Todd.Kaufmann@NL.CS.CMU.EDU writes:
> I just ported some C & foreign call out to C (from Lucid/Allegro defintions)
> to CMU CL, and I found it a little confusing and inconsistent.

Only a little confusing and inconsistent?  Whenever I've tried to use
the def-c-stuff, etc, I've found it very confusing and very
inconsistent (and I'm one of the people who is supposed to be
maintaining it).  In our ``Grand Plans'' we have a re-write of the
alien/c-call stuff, but we've been working on more important stuff up
to now.  I have some fairly complete ideas about what I want the C
interface stuff to look like, and Rob has some ideas about what the
alien interface should evolve into, but nothing has been finalized to
the point where someone could start writing code.

Actually, now might be a good time to solicit input.  To start things
off, I'll append my current notes about the c-call rewrite (which can be
found in .../clisp/new-compiler/wlott/work/c-call-notes.txt) to this


Most of my thoughts have been centered on redesigning (completely
rewriting?) the c-call stuff.  I could implement all my ideas on top of the
current alien stuff, but if I'm going to stick my hands it that stuff, I
might as well clean everything up.

Anyway, my ideas about the c-call stuff a driven primarily by two goals:
make it more similar to real C code, and to make easier to use.

First of all, I want to get rid of all the different type defining macros,
def-c-type, def-c-pointer, def-c-butt-plug, etc, and replace them with a
general recursive list structure similar to how types are defined in C:

    struct foo { int x, y; }; <=> (struct foo (int x) (int y))
    int *foo[20]; <=> (array (* int) 20)

Def-c-type will be a macro that parses a type (noting any structs or
unions) and optional associates it with a name.

I haven't decided if I want to access fields in structs and unions
defstruct like (a new function per struct/slot combination):
	(foo-x foo)
or a single function that takes the structure and the slot:
	(slot foo 'x)
The advantage of the many functions is that it looks better, but structures
can be anonymous.  I guess we could source-transform foo-x to (slot foo 'x)
and ignore the issue.  For convenience, the structure could really be a
pointer to the structure, and the compiler would do the correct thing.
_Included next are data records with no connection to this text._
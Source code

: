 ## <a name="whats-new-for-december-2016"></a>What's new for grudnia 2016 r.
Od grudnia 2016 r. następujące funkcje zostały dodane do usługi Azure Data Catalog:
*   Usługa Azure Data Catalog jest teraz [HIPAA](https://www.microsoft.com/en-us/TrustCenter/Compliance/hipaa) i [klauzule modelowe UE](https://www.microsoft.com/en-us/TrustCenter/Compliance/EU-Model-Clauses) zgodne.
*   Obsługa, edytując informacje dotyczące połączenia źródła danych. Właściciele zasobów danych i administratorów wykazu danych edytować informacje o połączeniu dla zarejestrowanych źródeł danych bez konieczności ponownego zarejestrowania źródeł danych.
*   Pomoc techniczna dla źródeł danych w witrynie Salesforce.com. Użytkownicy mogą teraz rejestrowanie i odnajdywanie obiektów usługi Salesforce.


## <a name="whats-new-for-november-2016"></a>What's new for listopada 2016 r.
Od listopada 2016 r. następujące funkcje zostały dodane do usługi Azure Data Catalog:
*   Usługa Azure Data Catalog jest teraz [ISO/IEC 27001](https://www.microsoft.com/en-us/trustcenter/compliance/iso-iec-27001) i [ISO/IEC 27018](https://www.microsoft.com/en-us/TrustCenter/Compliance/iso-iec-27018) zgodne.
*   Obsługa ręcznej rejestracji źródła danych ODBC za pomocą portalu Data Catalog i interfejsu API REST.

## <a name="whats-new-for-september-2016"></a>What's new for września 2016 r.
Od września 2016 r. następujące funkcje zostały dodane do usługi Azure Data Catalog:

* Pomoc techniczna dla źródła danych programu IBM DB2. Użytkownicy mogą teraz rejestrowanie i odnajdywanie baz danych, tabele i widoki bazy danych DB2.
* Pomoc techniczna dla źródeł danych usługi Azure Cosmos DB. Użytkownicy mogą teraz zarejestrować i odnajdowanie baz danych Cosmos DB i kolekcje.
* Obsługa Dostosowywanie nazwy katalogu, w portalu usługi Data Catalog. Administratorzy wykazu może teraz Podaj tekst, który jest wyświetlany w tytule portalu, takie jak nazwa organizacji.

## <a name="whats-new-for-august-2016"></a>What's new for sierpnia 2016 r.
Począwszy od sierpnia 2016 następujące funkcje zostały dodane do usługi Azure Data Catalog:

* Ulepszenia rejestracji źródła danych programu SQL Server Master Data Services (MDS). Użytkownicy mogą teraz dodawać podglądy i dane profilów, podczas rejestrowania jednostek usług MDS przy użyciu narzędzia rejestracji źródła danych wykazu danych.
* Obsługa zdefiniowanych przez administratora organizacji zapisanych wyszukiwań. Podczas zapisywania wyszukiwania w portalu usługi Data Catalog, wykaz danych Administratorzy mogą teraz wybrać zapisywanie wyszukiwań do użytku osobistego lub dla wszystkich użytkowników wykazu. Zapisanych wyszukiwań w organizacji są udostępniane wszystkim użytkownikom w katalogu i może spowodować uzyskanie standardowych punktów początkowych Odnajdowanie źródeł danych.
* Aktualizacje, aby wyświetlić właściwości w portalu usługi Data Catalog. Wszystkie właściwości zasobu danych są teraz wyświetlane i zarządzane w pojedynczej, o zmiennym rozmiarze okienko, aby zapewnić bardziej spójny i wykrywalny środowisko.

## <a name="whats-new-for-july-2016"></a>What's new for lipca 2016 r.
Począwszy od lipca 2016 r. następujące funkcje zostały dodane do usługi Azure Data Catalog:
(I don't like the slot name being quoted, 'cause that implies that it is
evaluated.  I guess I could make slot a special form that did not evaluate
it's second arg.  Or let it be evaluated; if it's not constant at compile
time, you lose.)

Slots that have corresponding lisp types (e.g. ints) would return a lisp
object of that type when accessed.  Slots that contain other C types would
return whatever is necessary to allow direct use of other C ops.  For
example, if you had a C variable foo of type (struct ((struct (int i)) x))
then you could access the int in the middle with (slot (slot foo 'x) 'i).
Unlike the current noise where you have to add buttloads of alien-accesses

Pointers and arrays would be indirected using the deref function.  Deref
would take the pointer or array and a set of indicies.  Pointers could be
given either zero or one index, and arrays must be given the same number of
indices as dimensions.  Again, if the element can be represented with a
lisp object, it is (no alien-access necessary).

There would all be functions pointer-inc and pointer-diff that could be
used to add a constant to a pointer and determine the difference between
two pointers.

The function addr would mimic the C operator &.
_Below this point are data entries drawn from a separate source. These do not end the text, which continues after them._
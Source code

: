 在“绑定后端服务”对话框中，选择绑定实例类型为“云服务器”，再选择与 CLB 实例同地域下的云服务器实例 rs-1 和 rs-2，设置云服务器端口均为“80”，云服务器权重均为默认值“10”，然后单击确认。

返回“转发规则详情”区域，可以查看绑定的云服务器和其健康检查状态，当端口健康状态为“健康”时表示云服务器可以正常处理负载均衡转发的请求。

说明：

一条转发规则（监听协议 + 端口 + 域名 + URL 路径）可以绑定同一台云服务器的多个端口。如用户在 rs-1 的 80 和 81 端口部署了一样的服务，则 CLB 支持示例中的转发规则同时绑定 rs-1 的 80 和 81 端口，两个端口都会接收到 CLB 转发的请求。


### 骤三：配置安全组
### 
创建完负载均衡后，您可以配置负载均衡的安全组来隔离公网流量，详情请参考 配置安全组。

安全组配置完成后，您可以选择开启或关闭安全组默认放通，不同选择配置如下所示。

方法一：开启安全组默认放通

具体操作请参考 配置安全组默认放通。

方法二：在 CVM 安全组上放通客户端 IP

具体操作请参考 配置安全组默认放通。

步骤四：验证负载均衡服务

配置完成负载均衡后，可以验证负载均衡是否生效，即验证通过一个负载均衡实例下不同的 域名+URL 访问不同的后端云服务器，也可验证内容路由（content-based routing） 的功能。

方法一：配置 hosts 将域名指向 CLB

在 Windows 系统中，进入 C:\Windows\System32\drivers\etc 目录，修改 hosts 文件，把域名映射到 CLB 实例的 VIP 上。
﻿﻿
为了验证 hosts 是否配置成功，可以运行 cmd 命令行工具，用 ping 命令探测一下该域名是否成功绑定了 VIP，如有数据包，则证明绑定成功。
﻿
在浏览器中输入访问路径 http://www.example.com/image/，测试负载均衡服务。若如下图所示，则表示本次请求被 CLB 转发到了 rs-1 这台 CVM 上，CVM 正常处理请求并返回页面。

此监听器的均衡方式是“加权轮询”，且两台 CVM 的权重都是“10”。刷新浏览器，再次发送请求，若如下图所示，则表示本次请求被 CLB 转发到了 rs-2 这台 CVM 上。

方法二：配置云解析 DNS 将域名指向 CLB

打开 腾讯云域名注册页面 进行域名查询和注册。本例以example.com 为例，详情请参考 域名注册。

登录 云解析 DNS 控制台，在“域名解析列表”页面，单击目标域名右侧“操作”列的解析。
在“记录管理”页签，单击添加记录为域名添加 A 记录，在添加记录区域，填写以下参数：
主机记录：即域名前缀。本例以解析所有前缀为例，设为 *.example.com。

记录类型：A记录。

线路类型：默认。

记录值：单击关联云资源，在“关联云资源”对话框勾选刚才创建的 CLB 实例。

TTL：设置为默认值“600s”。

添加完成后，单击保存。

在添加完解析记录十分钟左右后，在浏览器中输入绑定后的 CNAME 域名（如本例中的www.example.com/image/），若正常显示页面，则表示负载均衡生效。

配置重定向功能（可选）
Automatic (stack) variables can be allocated using the macro
with-c-variable that takes a name and a type and does the obvious thing.
If alien-value is still necessary, it is hidden using symbol-macros.
Globals variables can be defined using some other macro at top level that
takes an optional initial value.

If you supply a (symbol string) list instead of just a symbol for the name,
then the string is used as the C name for the variable.  The C name does
not have to already exist.  If it does not, new memory is allocated and it
is entered in the table of foreign symbols.  For locals, this corresponds
to declaring a variable ``extern''.

C routines are just C variables with a function type.  Def-c-routine just
builds whatever junk is necessary to process special arg types (e.g.
:in-out).  Invoking c functions directly might be a problem, because we
need to know the types of the arguments at compile time.